Wilson was not particularly concerned with degrees but with what we would now call further education courses and vocational training. He wanted to see people progress further up the educational ladder. Furthermore, in another parallel with the University for Industry project he seemed to assume that the University of the Air would function as a consortium of existing universities and colleges.

If you enjoy the ‘ifs’ of history ask yourselves if the OU would exist today if Wilson had charged someone less determined and single-minded than Jennie Lee with the task of getting it on the road. She gave it a tight focus on degrees and fought successfully for it to be an independent institution and not a consortium. She realised, as others did not, that if the university was to be open at entry, yet uncompromising on standards at exit, it would need very strong organisation and focus.

The Civil Service tried to water down the project and the press was hostile. Stuart Hood, writing in the Spectator and The Times, predicted that it would be ‘the most expensive method of inefficient further education ever conceived’. Others predicted that there would be no demand for it.

Reading the accounts of those years Jennie Lee stands out for her conviction that this had to be a university with a commitment to quality that would rank with the best. Viewed with hindsight almost all the others who helped to create the OU, even Wilson himself, had a rather condescending attitude to the project and those who would study through it. They imagined something very worthy, but not quite a university.

Jennie Lee had no truck with such a view. Neither did the final political founder I must mention, namely Margaret Thatcher. The Royal Charter had been issued in 1969 but by the time the Tories replaced Labour in the 1970 election the project was still small enough to be stoppable – and many of the incoming ministers wanted to do just that.

But Margaret Thatcher had briefed herself and as Secretary of State for Education she set off to the Treasury saying, ‘I do hope that somehow we shall be able to save the OU’. As Patricia Hollis puts it, ‘Jennie’s OU and Thatcher’s OU colluded’ (Hollis op.cit. p. 329)

What motivated Margaret Thatcher to fight for the project? She agreed with Walter Perry that it would generate much better teaching materials, especially in science and technology, than the existing universities. She also believed that it would help those who wished to better themselves, reinforce self-help, and aid the occupationally mobile.
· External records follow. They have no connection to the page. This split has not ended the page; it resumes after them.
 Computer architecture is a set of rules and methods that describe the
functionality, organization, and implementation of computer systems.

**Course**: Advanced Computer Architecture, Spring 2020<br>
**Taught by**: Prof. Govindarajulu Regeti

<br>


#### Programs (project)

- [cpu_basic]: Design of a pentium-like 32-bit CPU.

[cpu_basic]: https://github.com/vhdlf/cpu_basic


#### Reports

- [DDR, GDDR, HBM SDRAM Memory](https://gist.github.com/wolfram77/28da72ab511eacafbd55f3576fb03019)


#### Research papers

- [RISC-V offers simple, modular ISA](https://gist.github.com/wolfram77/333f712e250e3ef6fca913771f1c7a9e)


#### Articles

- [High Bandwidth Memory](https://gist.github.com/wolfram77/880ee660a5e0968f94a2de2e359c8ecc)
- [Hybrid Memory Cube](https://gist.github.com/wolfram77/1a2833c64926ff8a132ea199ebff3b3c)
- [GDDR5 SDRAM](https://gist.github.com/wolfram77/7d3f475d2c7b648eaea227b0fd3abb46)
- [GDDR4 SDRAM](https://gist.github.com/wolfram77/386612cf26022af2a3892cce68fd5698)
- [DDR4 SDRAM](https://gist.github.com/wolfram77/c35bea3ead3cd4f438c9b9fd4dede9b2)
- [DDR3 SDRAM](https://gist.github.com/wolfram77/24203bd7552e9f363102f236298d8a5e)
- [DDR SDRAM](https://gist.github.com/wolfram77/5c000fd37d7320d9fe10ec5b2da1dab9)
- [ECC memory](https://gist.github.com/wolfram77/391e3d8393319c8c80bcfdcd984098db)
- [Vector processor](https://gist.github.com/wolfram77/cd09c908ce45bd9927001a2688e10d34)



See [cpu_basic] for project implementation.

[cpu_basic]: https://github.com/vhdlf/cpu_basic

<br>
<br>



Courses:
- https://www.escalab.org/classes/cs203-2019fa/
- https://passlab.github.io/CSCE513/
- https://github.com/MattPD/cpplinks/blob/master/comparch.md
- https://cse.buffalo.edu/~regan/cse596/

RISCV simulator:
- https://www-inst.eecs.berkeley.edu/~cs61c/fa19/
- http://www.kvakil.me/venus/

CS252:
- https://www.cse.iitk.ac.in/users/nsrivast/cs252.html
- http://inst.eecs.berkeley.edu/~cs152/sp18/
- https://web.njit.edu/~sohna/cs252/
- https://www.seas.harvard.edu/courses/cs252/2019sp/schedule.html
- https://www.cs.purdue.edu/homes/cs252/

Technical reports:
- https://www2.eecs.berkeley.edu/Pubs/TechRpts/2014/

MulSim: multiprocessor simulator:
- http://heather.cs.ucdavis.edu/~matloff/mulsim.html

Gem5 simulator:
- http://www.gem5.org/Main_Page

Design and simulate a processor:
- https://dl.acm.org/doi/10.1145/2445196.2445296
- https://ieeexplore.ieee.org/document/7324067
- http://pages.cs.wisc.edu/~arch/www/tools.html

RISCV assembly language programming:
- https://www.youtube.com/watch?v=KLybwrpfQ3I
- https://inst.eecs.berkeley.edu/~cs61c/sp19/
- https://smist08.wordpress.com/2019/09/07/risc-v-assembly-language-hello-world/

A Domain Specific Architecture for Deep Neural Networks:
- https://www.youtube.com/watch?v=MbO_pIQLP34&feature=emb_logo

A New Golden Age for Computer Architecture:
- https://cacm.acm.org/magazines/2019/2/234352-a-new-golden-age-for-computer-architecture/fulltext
She also assumed that the OU would cost less than other universities. That was important, because she could see that Britain was about to see a huge expansion of the university sector.
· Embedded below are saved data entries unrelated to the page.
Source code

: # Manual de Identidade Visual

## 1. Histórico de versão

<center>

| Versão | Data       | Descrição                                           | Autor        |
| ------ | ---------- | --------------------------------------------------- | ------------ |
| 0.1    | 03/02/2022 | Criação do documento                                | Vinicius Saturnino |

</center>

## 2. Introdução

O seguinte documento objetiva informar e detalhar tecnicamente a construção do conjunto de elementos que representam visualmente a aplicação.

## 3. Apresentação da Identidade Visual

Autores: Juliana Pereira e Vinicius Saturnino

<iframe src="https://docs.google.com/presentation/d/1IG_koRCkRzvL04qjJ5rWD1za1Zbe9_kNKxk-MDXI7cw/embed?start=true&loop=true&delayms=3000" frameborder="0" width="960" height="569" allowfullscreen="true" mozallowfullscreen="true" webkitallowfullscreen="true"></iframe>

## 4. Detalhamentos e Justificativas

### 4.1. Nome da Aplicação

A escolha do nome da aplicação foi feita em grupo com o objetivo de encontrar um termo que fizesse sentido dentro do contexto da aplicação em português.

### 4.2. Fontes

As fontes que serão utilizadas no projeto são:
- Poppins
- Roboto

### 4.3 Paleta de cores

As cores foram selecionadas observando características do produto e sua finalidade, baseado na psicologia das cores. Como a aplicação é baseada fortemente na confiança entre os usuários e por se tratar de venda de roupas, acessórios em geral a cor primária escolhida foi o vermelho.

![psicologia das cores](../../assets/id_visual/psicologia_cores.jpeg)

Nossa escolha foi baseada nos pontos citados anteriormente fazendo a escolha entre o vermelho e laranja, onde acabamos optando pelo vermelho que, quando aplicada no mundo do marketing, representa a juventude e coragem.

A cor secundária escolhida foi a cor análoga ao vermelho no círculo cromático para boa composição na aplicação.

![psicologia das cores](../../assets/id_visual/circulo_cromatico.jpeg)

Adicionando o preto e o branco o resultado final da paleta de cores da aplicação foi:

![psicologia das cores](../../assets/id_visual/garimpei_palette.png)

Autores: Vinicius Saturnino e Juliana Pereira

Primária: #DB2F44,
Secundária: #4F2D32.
Those were the strands of political and practical idealism that led to the creation of the Open University. It was our first Chancellor, Geoffrey Crowther, who pulled them together in a short, eloquent and inspiring speech at the inaugural ceremony that was held on July 23, 1969. It was the week when the Apollo astronauts returned from the first landing on the moon. Everything seemed possible. His speech gave us our mission statement: to be open as to people, open as to places, open as to methods and open as to ideas.

What were the ideals that he linked to these four facets of openness? Let me quote him first on openness to people. He said:

"We are open, first, as to people.

Not for us the carefully regulated escalation from one educational level to the next by which the traditional universities establish their criteria for admission.

"We took it as axiomatic," said the Planning Committee, "that no formal academic qualifications would be required for registration as a student." Anyone could try his or her hand, and only failure to progress adequately would be a bar to continuation of studies.

The first, and most urgent task before us is to cater for the many thousands of people, fully capable of a higher education, who, for one reason or another, do not get it, or do not get as much of it as they can turn to advantage, or as they discover, sometimes too late, that they need.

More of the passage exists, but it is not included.